Perhaps it's true that I'm very hard on myself, but that's better than exhibiting mediocre work... too few were satisfactory enough to trouble the public with.
I sometimes feel ashamed that I am devoting myself to artistic pursuits while so many of our people are suffering and dying for us. It's true that fretting never did any good.
I've done what I could as a painter and that seems to me to be sufficient. I don't want to be compared to the great masters of the past, and my painting is open to criticism; that's enough.
I am pleased with the exhibition... everything on display was sold for a good price to decent people. It has been a long time since I believed that you could educate public taste.
One's better off alone, and yet there are so many things that are impossible to fathom on one's own. In fact it's a terrible business and the task is a hard one.
The older I become the more I realize of that I have to work very hard to reproduce what I search: the instantaneous.

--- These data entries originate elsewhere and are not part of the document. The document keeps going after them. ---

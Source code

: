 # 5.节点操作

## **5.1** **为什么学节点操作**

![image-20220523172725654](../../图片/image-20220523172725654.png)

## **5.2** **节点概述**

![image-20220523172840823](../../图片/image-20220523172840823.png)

The influence of the atmosphere on the things and the light scattered throughout.
I'm getting so slow at my work it makes me despair, but... I'm increasingly obsessed by the need to render what I experience, and I'm praying that I'll have a few more good years left to me.
I want to paint the air in which the bridge, the house and the boat are to be found - the beauty of the air around them, and that is nothing less than the impossible.
I still have a lot of pleasure doing them, but as time goes by I come to appreciate more clearly which paintings are good and which should be discarded.
These landscapes of water and reflections have become an obsession. It's quite beyond my powers at my age, and yet I want to succeed in expressing what I feel.
It would be a very bad idea... to exhibit even a small number of this new series, as the whole effect can only be achieved from an exhibition of the entire group.
No one but myself knows the anxiety I go through and the trouble I give myself to finish paintings which do not satisfy me and seem to please so very few others.
The effect of sincerity is to give one's work the character of a protest. The painter, being concerned only with conveying his impression, simply seeks to be himself and no one else.
I've said it before and can only repeat that I owe everything to Boudin and I attribute my success to him. I came to be fascinated by his studies, the products of what I call instantaneity.
Getting up at 4 in the morning, I slave away all day until by the evening I'm exhausted, and I end by forgetting all my responsibilities, thinking only of the work I've set out to do.